**Extracted records**
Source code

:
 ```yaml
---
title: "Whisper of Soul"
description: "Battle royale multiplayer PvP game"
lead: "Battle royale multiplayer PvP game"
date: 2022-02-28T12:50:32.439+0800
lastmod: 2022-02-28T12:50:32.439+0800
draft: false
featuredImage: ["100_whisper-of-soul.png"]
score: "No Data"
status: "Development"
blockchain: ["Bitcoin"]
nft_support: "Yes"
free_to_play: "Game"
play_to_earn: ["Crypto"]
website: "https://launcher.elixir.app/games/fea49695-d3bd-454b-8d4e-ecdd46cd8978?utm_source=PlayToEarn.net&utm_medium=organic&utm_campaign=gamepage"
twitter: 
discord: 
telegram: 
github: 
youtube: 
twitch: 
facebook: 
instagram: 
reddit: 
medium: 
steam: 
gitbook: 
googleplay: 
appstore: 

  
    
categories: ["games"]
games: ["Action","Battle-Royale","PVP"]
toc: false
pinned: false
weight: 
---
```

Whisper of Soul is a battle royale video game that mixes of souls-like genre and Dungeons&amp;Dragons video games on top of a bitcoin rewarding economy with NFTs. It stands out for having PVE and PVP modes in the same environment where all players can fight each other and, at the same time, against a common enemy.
---
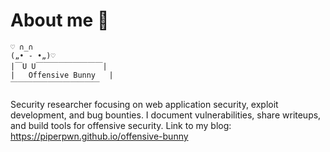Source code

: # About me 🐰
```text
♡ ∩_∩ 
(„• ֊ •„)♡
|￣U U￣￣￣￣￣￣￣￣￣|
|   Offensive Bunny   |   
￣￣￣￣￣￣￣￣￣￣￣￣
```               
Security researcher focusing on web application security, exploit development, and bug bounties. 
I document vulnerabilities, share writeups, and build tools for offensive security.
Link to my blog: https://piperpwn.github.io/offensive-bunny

**Task goal**
Where does the word "https" occur in the records? Return every line that holds it.

**Answer space**
website: "https://launcher.elixir.app/games/fea49695-d3bd-454b-8d4e-ecdd46cd8978?utm_source=PlayToEarn.net&utm_medium=organic&utm_campaign=gamepage"
Link to my blog: https://piperpwn.github.io/offensive-bunny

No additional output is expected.